After about three days of frustration, it was either change professions or try a different language. Scouting the landscape again, I saw D, Go, and Rust. I’m not operating at FAANG speed so an optional garbage collector is the least of my concerns. I have dabbled in Go more than the other two and already selected it for part of the architecture, maybe just write the whole project in Go? I see the RESF comments frequently so maybe Rust?

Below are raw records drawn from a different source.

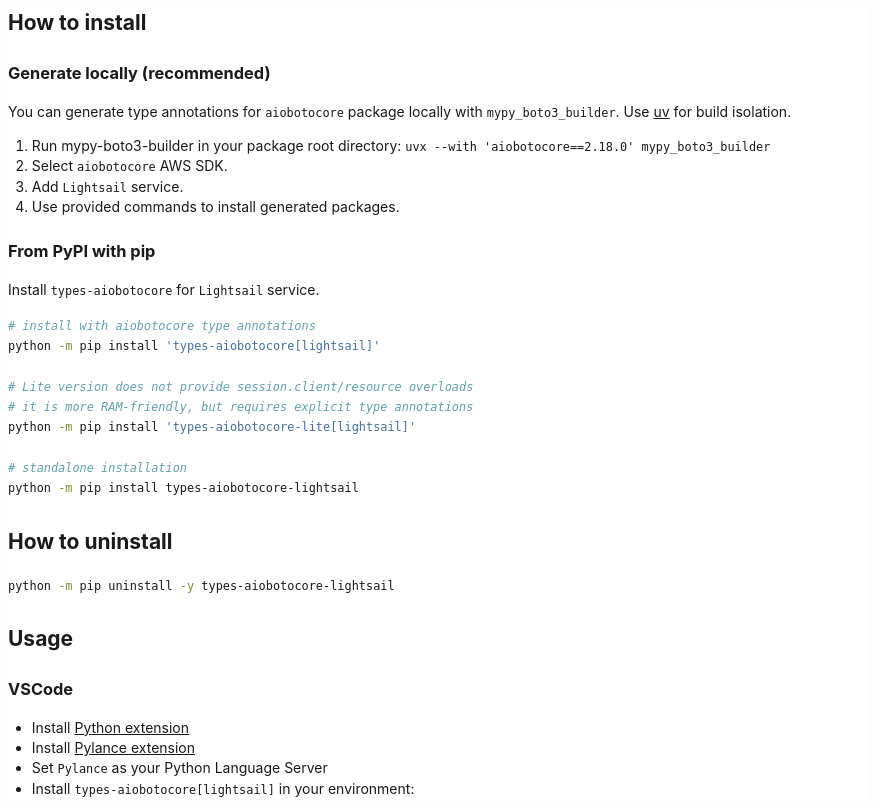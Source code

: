 <a id="how-to-install"></a>

## How to install

<a id="generate-locally-(recommended)"></a>

### Generate locally (recommended)

You can generate type annotations for `aiobotocore` package locally with
`mypy_boto3_builder`. Use
[uv](https://docs.astral.sh/uv/getting-started/installation/) for build
isolation.

1. Run mypy-boto3-builder in your package root directory:
   `uvx --with 'aiobotocore==2.18.0' mypy_boto3_builder`
2. Select `aiobotocore` AWS SDK.
3. Add `Lightsail` service.
4. Use provided commands to install generated packages.

<a id="from-pypi-with-pip"></a>

### From PyPI with pip

Install `types-aiobotocore` for `Lightsail` service.

```bash
# install with aiobotocore type annotations
python -m pip install 'types-aiobotocore[lightsail]'

# Lite version does not provide session.client/resource overloads
# it is more RAM-friendly, but requires explicit type annotations
python -m pip install 'types-aiobotocore-lite[lightsail]'

# standalone installation
python -m pip install types-aiobotocore-lightsail
```

<a id="how-to-uninstall"></a>

## How to uninstall

```bash
python -m pip uninstall -y types-aiobotocore-lightsail
```

<a id="usage"></a>

## Usage

<a id="vscode"></a>

### VSCode

- Install
  [Python extension](https://marketplace.visualstudio.com/items?itemName=ms-python.python)
- Install
  [Pylance extension](https://marketplace.visualstudio.com/items?itemName=ms-python.vscode-pylance)
- Set `Pylance` as your Python Language Server
- Install `types-aiobotocore[lightsail]` in your environment:
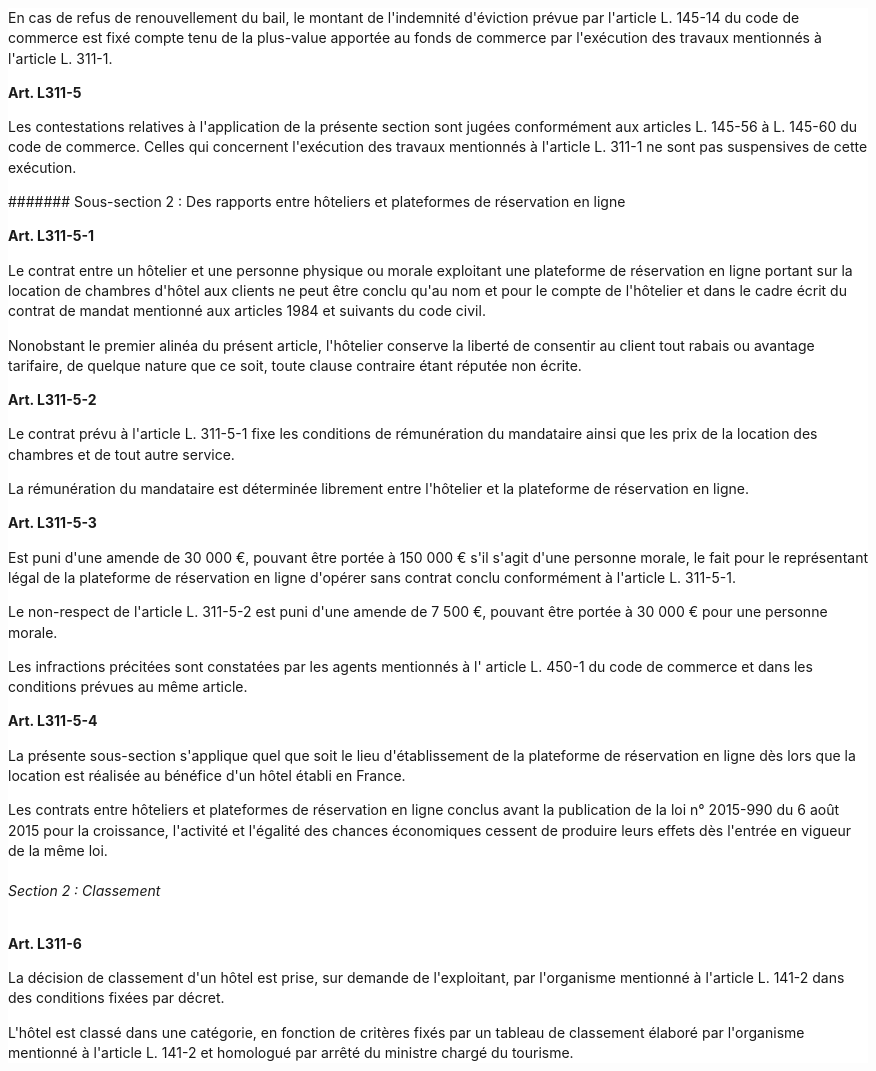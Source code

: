 En cas de refus de renouvellement du bail, le montant de l'indemnité d'éviction prévue par l'article L. 145-14 du code de commerce est fixé compte tenu de la plus-value apportée au fonds de commerce par l'exécution des travaux mentionnés à l'article L. 311-1.

**Art. L311-5**

Les contestations relatives à l'application de la présente section sont jugées conformément aux articles L. 145-56 à L. 145-60 du code de commerce. Celles qui concernent l'exécution des travaux mentionnés à l'article L. 311-1 ne sont pas suspensives de cette exécution.

####### Sous-section 2 : Des rapports entre hôteliers et plateformes de réservation en ligne

**Art. L311-5-1**

Le contrat entre un hôtelier et une personne physique ou morale exploitant une plateforme de réservation en ligne portant sur la location de chambres d'hôtel aux clients ne peut être conclu qu'au nom et pour le compte de l'hôtelier et dans le cadre écrit du contrat de mandat mentionné aux articles 1984 et suivants du code civil.

Nonobstant le premier alinéa du présent article, l'hôtelier conserve la liberté de consentir au client tout rabais ou avantage tarifaire, de quelque nature que ce soit, toute clause contraire étant réputée non écrite.

**Art. L311-5-2**

Le contrat prévu à l'article L. 311-5-1 fixe les conditions de rémunération du mandataire ainsi que les prix de la location des chambres et de tout autre service.

La rémunération du mandataire est déterminée librement entre l'hôtelier et la plateforme de réservation en ligne.

**Art. L311-5-3**

Est puni d'une amende de 30 000 €, pouvant être portée à 150 000 € s'il s'agit d'une personne morale, le fait pour le représentant légal de la plateforme de réservation en ligne d'opérer sans contrat conclu conformément à l'article L. 311-5-1.

Le non-respect de l'article L. 311-5-2 est puni d'une amende de 7 500 €, pouvant être portée à 30 000 € pour une personne morale.

Les infractions précitées sont constatées par les agents mentionnés à l' article L. 450-1 du code de commerce et dans les conditions prévues au même article.

**Art. L311-5-4**

La présente sous-section s'applique quel que soit le lieu d'établissement de la plateforme de réservation en ligne dès lors que la location est réalisée au bénéfice d'un hôtel établi en France.

Les contrats entre hôteliers et plateformes de réservation en ligne conclus avant la publication de la loi n° 2015-990 du 6 août 2015 pour la croissance, l'activité et l'égalité des chances économiques cessent de produire leurs effets dès l'entrée en vigueur de la même loi.

###### Section 2 : Classement

**Art. L311-6**

La décision de classement d'un hôtel est prise, sur demande de l'exploitant, par l'organisme mentionné à l'article L. 141-2 dans des conditions fixées par décret.

L'hôtel est classé dans une catégorie, en fonction de critères fixés par un tableau de classement élaboré par l'organisme mentionné à l'article L. 141-2 et homologué par arrêté du ministre chargé du tourisme.
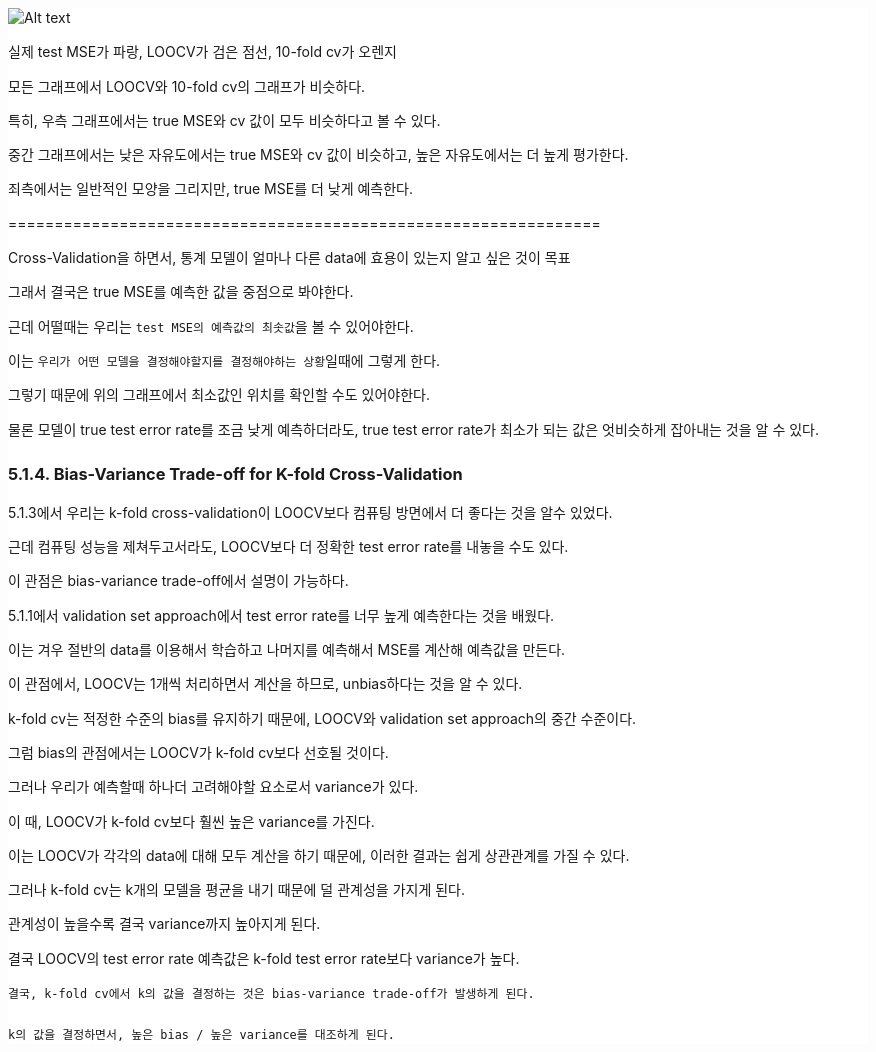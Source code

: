 ![Alt text](image-42.png)

실제 test MSE가 파랑, LOOCV가 검은 점선, 10-fold cv가 오렌지

모든 그래프에서 LOOCV와 10-fold cv의 그래프가 비슷하다.

특히, 우측 그래프에서는 true MSE와 cv 값이 모두 비슷하다고 볼 수 있다.

중간 그래프에서는 낮은 자유도에서는 true MSE와 cv 값이 비슷하고, 높은 자유도에서는 더 높게 평가한다.

죄측에서는 일반적인 모양을 그리지만, true MSE를 더 낮게 예측한다.

================================================================

Cross-Validation을 하면서, 통계 모델이 얼마나 다른 data에 효용이 있는지 알고 싶은 것이 목표

그래서 결국은 true MSE를 예측한 값을 중점으로 봐야한다.

근데 어떨때는 우리는 `test MSE의 예측값의 최솟값`을 볼 수 있어야한다.

이는 `우리가 어떤 모델을 결정해야할지를 결정해야하는 상황`일때에 그렇게 한다.

그렇기 때문에 위의 그래프에서 최소값인 위치를 확인할 수도 있어야한다.

물론 모델이 true test error rate를 조금 낮게 예측하더라도, true test error rate가 최소가 되는 값은 엇비슷하게 잡아내는 것을 알 수 있다.

### 5.1.4. Bias-Variance Trade-off for K-fold Cross-Validation

5.1.3에서 우리는 k-fold cross-validation이 LOOCV보다 컴퓨팅 방면에서 더 좋다는 것을 알수 있었다.

근데 컴퓨팅 성능을 제쳐두고서라도, LOOCV보다 더 정확한 test error rate를 내놓을 수도 있다.

이 관점은 bias-variance trade-off에서 설명이 가능하다.

5.1.1에서 validation set approach에서 test error rate를 너무 높게 예측한다는 것을 배웠다.

이는 겨우 절반의 data를 이용해서 학습하고 나머지를 예측해서 MSE를 계산해 예측값을 만든다.

이 관점에서, LOOCV는 1개씩 처리하면서 계산을 하므로, unbias하다는 것을 알 수 있다.

k-fold cv는 적정한 수준의 bias를 유지하기 때문에, LOOCV와 validation set approach의 중간 수준이다.

그럼 bias의 관점에서는 LOOCV가 k-fold cv보다 선호될 것이다.

그러나 우리가 예측할때 하나더 고려해야할 요소로서 variance가 있다.

이 때, LOOCV가 k-fold cv보다 훨씬 높은 variance를 가진다.

이는 LOOCV가 각각의 data에 대해 모두 계산을 하기 때문에, 이러한 결과는 쉽게 상관관계를 가질 수 있다.

그러나 k-fold cv는 k개의 모델을 평균을 내기 때문에 덜 관계성을 가지게 된다. 

관계성이 높을수록 결국 variance까지 높아지게 된다.

결국 LOOCV의 test error rate 예측값은 k-fold test error rate보다 variance가 높다.

```
결국, k-fold cv에서 k의 값을 결정하는 것은 bias-variance trade-off가 발생하게 된다.

k의 값을 결정하면서, 높은 bias / 높은 variance를 대조하게 된다.
```
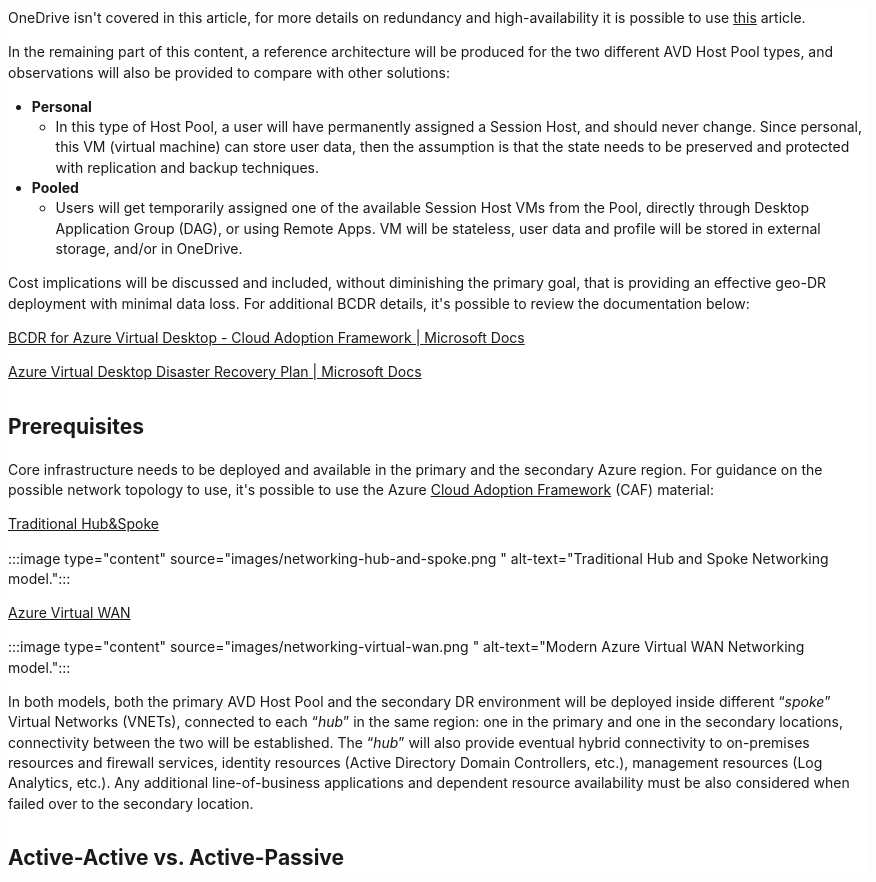 OneDrive isn't covered in this article, for more details on redundancy and high-availability it is possible to use [this](https://docs.microsoft.com/compliance/assurance/assurance-sharepoint-onedrive-data-resiliency) article.

In the remaining part of this content, a reference architecture will be produced for the two different AVD Host Pool types, and observations will also be provided to compare with other solutions:

- **Personal**
  - In this type of Host Pool, a user will have permanently assigned a Session Host, and should never change. Since personal, this VM (virtual machine) can store user data, then the assumption is that the state needs to be preserved and protected with replication and backup techniques.
- **Pooled**
  - Users will get temporarily assigned one of the available Session Host VMs from the Pool, directly through Desktop Application Group (DAG), or using Remote Apps. VM will be stateless, user data and profile will be stored in external storage, and/or in OneDrive.

Cost implications will be discussed and included, without diminishing the primary goal, that is providing an effective geo-DR deployment with minimal data loss.
For additional BCDR details, it's possible to review the documentation below:

  [BCDR for Azure Virtual Desktop - Cloud Adoption Framework | Microsoft Docs](https://docs.microsoft.com/azure/cloud-adoption-framework/scenarios/wvd/eslz-business-continuity-and-disaster-recovery)

  [Azure Virtual Desktop Disaster Recovery Plan | Microsoft Docs](https://docs.microsoft.com/azure/virtual-desktop/disaster-recovery)

## Prerequisites

Core infrastructure needs to be deployed and available in the primary and the secondary Azure region. For guidance on the possible network topology to use, it's possible to use the Azure [Cloud Adoption Framework](https://docs.microsoft.com/azure/cloud-adoption-framework/ready/landing-zone/design-area/network-topology-and-connectivity) (CAF) material:

[Traditional Hub&Spoke](https://docs.microsoft.com/azure/cloud-adoption-framework/ready/azure-best-practices/traditional-azure-networking-topology)

:::image type="content" source="images/networking-hub-and-spoke.png " alt-text="Traditional Hub and Spoke Networking model.":::

[Azure Virtual WAN](https://docs.microsoft.com/azure/cloud-adoption-framework/ready/azure-best-practices/virtual-wan-network-topology)

:::image type="content" source="images/networking-virtual-wan.png " alt-text="Modern Azure Virtual WAN  Networking model.":::

In both models, both the primary AVD Host Pool and the secondary DR environment will be deployed inside different “*spoke*” Virtual Networks (VNETs), connected to each “*hub*” in the same region: one in the primary and one in the secondary locations, connectivity between the two will be established.
The “*hub*” will also provide eventual hybrid connectivity to on-premises resources and firewall services, identity resources (Active Directory Domain Controllers, etc.), management resources (Log Analytics, etc.).
Any additional line-of-business applications and dependent resource availability must be also considered when failed over to the secondary location.

## Active-Active vs. Active-Passive
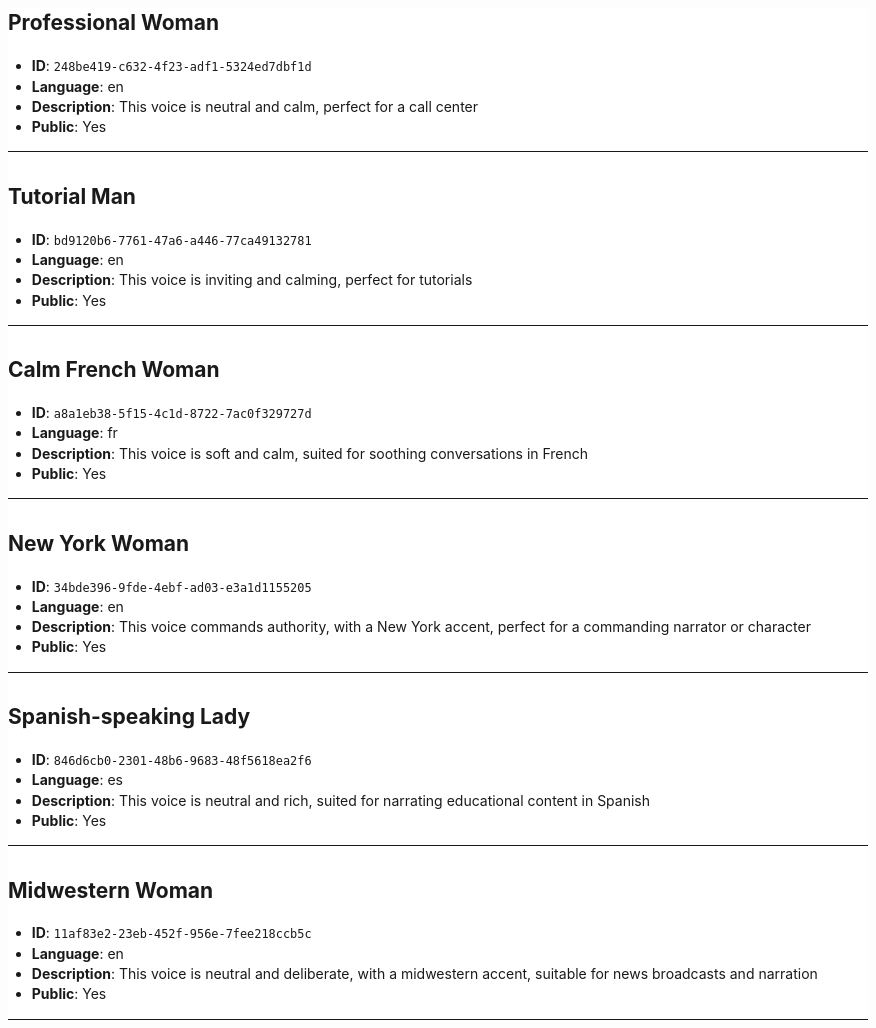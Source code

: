 
## Professional Woman

- **ID**: `248be419-c632-4f23-adf1-5324ed7dbf1d`
- **Language**: en
- **Description**: This voice is neutral and calm, perfect for a call center
- **Public**: Yes

---

## Tutorial Man

- **ID**: `bd9120b6-7761-47a6-a446-77ca49132781`
- **Language**: en
- **Description**: This voice is inviting and calming, perfect for tutorials
- **Public**: Yes

---

## Calm French Woman

- **ID**: `a8a1eb38-5f15-4c1d-8722-7ac0f329727d`
- **Language**: fr
- **Description**: This voice is soft and calm, suited for soothing conversations in French
- **Public**: Yes

---

## New York Woman

- **ID**: `34bde396-9fde-4ebf-ad03-e3a1d1155205`
- **Language**: en
- **Description**: This voice commands authority, with a New York accent, perfect for a commanding narrator or character
- **Public**: Yes

---

## Spanish-speaking Lady

- **ID**: `846d6cb0-2301-48b6-9683-48f5618ea2f6`
- **Language**: es
- **Description**: This voice is neutral and rich, suited for narrating educational content in Spanish
- **Public**: Yes

---

## Midwestern Woman

- **ID**: `11af83e2-23eb-452f-956e-7fee218ccb5c`
- **Language**: en
- **Description**: This voice is neutral and deliberate, with a midwestern accent, suitable for news broadcasts and narration
- **Public**: Yes

---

I built a Hello World project in D, Go, Rust, and C++, testing how fast I could go from no project to working code. The most common packages between all the languages was an http server; although, this is not one of my requirements. I’m more concerned with developer ergonomics and maximizing my time than garbage collectors and provable memory safety. Realistically, I’ll be lucky to drive a language at 80% of it’s ability.
tldr;
D
Zero to Hello World in just under 30 minutes. Community is small. Not much existing code to pull from. How much code am I willing to write?
Go
Zero to Hello World in 10 minutes. A fair amount of existing code and large standard library. Easy to read and write. About half of the overall performance compared to the other, but still fast enough. Easy single executable.
Rust
Zero to Hello World in about 20 minutes. So many dependencies compared to the others. Harder to read and write, but many freely available learning materials.
C++
Zero to Hello World in 4 hours across 2 days. Language good, tooling ugh. By far the most expensive in both time and money; however, copious amounts of existing code…if you can build the project.